> **PROBLEM DETAILS**
What is the number of lines in these entries that contain "swarm"? State it alone.

> **DATA UNDER STUDY**
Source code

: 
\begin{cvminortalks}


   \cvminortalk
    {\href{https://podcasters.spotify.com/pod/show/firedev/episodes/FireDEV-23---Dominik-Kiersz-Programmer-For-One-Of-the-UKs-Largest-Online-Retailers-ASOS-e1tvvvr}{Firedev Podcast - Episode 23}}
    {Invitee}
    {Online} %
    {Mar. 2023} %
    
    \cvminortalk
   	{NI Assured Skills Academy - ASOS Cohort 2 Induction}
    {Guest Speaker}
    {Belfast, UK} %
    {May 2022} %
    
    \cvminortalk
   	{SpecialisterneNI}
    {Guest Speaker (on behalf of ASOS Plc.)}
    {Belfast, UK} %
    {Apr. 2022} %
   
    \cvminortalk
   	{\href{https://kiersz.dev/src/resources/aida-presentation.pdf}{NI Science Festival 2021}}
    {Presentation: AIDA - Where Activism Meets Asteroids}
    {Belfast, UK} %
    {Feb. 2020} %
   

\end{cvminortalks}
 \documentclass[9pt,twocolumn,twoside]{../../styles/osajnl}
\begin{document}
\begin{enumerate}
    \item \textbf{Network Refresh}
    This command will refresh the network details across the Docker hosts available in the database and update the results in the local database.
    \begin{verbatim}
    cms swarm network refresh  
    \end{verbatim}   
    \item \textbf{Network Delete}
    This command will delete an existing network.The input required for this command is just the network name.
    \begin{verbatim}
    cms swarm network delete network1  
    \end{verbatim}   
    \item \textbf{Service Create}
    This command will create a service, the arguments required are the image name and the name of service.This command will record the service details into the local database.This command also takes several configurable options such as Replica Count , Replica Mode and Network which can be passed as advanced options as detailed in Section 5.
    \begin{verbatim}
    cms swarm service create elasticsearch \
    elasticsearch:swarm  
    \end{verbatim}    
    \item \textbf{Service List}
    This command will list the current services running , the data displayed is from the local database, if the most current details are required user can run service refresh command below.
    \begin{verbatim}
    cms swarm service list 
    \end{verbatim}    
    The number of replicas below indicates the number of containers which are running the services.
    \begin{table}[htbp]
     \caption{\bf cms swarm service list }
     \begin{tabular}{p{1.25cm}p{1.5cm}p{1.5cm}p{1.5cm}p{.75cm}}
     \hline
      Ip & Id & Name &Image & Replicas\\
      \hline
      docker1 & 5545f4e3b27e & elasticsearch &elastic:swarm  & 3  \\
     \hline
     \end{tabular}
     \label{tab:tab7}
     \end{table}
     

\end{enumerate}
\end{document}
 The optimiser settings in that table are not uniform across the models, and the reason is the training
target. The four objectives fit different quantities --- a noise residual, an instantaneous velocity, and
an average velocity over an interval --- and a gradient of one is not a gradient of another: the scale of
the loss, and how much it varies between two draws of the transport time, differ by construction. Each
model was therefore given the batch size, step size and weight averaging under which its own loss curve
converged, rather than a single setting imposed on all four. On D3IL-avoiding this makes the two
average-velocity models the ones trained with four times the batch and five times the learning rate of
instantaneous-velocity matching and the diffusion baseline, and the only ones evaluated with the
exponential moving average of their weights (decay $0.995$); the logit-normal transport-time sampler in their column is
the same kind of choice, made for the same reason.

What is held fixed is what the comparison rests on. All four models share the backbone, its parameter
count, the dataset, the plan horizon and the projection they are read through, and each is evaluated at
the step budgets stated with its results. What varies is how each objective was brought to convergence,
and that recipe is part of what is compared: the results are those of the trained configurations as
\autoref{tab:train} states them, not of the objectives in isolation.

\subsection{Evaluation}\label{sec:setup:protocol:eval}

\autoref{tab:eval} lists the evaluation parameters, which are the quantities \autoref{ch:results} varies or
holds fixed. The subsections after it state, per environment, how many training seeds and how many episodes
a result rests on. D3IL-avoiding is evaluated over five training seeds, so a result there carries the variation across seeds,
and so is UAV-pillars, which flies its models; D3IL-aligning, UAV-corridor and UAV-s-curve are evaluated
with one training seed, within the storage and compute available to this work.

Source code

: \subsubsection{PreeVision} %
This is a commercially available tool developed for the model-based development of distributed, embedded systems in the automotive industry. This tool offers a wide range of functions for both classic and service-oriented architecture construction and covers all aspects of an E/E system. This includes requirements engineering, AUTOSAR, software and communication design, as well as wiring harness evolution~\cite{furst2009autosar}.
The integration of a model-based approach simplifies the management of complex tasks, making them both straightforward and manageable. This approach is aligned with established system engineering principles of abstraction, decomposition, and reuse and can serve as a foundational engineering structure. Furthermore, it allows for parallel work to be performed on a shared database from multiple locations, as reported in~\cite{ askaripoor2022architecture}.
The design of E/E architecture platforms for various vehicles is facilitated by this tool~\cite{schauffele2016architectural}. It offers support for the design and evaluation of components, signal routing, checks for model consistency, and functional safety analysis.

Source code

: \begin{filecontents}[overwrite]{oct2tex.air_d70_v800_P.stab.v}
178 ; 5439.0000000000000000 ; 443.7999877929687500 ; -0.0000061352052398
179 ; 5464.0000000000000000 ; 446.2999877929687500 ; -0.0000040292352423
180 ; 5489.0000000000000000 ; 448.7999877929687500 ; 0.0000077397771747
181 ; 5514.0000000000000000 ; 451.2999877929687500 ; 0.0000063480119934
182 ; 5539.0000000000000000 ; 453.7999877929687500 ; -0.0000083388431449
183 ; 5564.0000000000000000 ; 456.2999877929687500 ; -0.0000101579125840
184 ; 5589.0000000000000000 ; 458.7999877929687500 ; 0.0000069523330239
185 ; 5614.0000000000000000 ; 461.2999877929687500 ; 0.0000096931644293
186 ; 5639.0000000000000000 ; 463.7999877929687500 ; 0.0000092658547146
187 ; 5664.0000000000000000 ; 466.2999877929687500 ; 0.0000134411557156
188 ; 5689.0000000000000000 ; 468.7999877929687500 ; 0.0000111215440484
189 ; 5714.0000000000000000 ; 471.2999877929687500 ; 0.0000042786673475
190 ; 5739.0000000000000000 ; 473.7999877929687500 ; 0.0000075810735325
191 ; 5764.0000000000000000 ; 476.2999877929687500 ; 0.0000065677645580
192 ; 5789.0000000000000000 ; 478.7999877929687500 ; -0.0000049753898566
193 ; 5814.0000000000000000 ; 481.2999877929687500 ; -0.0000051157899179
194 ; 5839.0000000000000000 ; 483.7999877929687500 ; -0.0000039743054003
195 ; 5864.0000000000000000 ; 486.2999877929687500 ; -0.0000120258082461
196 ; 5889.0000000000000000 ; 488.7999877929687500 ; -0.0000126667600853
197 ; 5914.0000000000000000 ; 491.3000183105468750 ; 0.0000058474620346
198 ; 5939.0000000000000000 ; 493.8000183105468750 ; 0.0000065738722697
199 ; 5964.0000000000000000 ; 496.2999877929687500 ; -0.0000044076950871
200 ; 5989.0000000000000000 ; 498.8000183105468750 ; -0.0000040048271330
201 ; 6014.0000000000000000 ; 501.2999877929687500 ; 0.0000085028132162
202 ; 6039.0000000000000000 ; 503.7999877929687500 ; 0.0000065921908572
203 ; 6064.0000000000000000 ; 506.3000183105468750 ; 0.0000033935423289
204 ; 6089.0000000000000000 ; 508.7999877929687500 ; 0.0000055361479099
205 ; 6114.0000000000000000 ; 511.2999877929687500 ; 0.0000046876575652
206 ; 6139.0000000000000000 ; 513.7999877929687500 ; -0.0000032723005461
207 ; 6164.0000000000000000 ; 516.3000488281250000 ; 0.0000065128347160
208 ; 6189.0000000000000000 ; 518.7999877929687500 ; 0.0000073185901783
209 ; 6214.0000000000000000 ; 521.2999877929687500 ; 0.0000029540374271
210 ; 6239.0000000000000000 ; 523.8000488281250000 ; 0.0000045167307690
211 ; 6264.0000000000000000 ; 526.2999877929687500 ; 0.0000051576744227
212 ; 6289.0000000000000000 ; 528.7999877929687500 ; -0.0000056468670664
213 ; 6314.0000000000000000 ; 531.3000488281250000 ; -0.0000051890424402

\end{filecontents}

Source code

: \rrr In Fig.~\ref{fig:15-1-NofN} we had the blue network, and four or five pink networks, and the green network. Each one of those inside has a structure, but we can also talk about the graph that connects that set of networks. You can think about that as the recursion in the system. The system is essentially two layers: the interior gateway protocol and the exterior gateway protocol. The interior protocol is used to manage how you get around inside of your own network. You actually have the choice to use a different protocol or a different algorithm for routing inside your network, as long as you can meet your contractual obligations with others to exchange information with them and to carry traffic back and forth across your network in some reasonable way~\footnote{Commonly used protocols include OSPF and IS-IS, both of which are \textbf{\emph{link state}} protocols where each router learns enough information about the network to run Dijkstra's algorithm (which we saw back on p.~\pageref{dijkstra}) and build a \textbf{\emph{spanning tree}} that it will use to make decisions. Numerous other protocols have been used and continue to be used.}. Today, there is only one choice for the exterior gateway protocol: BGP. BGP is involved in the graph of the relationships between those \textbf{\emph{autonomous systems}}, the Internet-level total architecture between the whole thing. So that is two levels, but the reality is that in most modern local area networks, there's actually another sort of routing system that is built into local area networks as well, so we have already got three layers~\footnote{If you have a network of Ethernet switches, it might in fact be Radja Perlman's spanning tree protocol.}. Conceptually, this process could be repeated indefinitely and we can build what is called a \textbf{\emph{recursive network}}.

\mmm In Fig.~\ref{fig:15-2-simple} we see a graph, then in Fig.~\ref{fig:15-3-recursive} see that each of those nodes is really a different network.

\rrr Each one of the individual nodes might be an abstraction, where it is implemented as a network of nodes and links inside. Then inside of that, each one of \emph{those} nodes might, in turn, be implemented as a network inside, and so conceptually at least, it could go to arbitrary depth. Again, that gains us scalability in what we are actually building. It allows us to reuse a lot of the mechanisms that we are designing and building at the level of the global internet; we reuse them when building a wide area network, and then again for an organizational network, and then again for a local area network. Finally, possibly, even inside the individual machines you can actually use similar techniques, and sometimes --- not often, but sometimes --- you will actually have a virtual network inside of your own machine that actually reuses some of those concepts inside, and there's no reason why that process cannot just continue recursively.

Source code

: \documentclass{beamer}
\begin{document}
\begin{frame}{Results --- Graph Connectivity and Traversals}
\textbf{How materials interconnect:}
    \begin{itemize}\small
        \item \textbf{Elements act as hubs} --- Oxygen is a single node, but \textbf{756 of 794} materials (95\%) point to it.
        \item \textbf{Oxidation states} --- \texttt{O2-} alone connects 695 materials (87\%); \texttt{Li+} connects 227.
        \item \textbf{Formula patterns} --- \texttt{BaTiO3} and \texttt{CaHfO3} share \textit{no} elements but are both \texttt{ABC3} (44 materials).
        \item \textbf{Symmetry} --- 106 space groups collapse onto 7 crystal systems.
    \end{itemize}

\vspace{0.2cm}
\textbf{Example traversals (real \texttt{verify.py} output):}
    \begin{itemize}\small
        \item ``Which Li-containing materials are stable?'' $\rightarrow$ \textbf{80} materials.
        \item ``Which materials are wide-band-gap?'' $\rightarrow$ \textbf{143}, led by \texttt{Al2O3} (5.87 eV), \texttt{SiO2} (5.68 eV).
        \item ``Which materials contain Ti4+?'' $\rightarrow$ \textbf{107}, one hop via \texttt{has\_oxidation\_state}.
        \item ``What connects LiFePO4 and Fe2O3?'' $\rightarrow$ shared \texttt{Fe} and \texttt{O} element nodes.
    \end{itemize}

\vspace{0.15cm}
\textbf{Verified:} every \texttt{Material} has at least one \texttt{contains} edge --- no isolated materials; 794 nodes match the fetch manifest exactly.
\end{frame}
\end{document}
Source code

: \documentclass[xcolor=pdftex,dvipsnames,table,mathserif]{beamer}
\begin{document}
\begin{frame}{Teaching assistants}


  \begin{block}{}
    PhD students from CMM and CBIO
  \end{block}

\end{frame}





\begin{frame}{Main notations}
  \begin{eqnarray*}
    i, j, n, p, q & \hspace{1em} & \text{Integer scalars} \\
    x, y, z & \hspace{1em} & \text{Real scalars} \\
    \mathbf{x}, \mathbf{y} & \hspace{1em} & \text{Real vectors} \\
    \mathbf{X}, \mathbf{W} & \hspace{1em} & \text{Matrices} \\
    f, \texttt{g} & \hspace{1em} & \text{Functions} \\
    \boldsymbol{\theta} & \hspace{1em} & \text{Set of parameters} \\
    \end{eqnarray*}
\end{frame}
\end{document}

> **RESPONSE TO THE TASK**
7